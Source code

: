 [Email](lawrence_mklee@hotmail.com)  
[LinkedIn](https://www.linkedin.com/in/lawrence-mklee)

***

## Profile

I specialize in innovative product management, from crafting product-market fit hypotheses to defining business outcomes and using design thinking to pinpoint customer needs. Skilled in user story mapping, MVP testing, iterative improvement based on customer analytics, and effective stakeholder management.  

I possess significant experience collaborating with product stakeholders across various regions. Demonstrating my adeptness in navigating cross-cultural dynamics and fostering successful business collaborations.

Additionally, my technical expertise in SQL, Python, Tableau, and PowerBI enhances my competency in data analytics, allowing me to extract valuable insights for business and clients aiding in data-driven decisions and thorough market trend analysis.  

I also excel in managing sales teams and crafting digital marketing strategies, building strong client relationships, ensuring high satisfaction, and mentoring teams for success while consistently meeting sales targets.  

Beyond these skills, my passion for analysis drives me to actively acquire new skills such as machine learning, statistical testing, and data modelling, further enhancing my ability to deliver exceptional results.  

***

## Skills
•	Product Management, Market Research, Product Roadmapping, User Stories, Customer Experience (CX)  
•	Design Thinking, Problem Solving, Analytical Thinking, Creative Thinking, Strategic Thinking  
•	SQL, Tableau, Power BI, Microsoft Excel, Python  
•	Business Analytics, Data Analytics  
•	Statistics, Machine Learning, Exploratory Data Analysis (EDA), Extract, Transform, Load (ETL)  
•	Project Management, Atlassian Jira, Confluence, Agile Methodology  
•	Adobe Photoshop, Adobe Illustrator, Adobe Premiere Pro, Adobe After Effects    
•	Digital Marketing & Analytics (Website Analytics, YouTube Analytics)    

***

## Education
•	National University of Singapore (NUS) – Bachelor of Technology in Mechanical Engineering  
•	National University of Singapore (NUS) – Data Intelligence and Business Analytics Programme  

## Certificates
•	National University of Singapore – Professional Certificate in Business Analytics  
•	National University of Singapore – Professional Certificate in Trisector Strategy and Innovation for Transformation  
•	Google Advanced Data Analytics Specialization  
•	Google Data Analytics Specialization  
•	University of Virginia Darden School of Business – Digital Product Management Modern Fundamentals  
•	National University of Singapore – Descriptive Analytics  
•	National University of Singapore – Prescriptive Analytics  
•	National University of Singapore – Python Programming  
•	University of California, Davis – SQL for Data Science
□ □ □ □ □ □ □
> [Exercise prompt]:
From the first line to the last, give the data again exactly.

> [Exercise output]:
Source code

: [Email](lawrence_mklee@hotmail.com)  
[LinkedIn](https://www.linkedin.com/in/lawrence-mklee)

***

## Profile

I specialize in innovative product management, from crafting product-market fit hypotheses to defining business outcomes and using design thinking to pinpoint customer needs. Skilled in user story mapping, MVP testing, iterative improvement based on customer analytics, and effective stakeholder management.  

I possess significant experience collaborating with product stakeholders across various regions. Demonstrating my adeptness in navigating cross-cultural dynamics and fostering successful business collaborations.

Additionally, my technical expertise in SQL, Python, Tableau, and PowerBI enhances my competency in data analytics, allowing me to extract valuable insights for business and clients aiding in data-driven decisions and thorough market trend analysis.  

I also excel in managing sales teams and crafting digital marketing strategies, building strong client relationships, ensuring high satisfaction, and mentoring teams for success while consistently meeting sales targets.  

Beyond these skills, my passion for analysis drives me to actively acquire new skills such as machine learning, statistical testing, and data modelling, further enhancing my ability to deliver exceptional results.  

***

## Skills
•	Product Management, Market Research, Product Roadmapping, User Stories, Customer Experience (CX)  
•	Design Thinking, Problem Solving, Analytical Thinking, Creative Thinking, Strategic Thinking  
•	SQL, Tableau, Power BI, Microsoft Excel, Python  
•	Business Analytics, Data Analytics  
•	Statistics, Machine Learning, Exploratory Data Analysis (EDA), Extract, Transform, Load (ETL)  
•	Project Management, Atlassian Jira, Confluence, Agile Methodology  
•	Adobe Photoshop, Adobe Illustrator, Adobe Premiere Pro, Adobe After Effects    
•	Digital Marketing & Analytics (Website Analytics, YouTube Analytics)    

***

## Education
•	National University of Singapore (NUS) – Bachelor of Technology in Mechanical Engineering  
•	National University of Singapore (NUS) – Data Intelligence and Business Analytics Programme  

## Certificates
•	National University of Singapore – Professional Certificate in Business Analytics  
•	National University of Singapore – Professional Certificate in Trisector Strategy and Innovation for Transformation  
•	Google Advanced Data Analytics Specialization  
•	Google Data Analytics Specialization  
•	University of Virginia Darden School of Business – Digital Product Management Modern Fundamentals  
•	National University of Singapore – Descriptive Analytics  
•	National University of Singapore – Prescriptive Analytics  
•	National University of Singapore – Python Programming  
•	University of California, Davis – SQL for Data Science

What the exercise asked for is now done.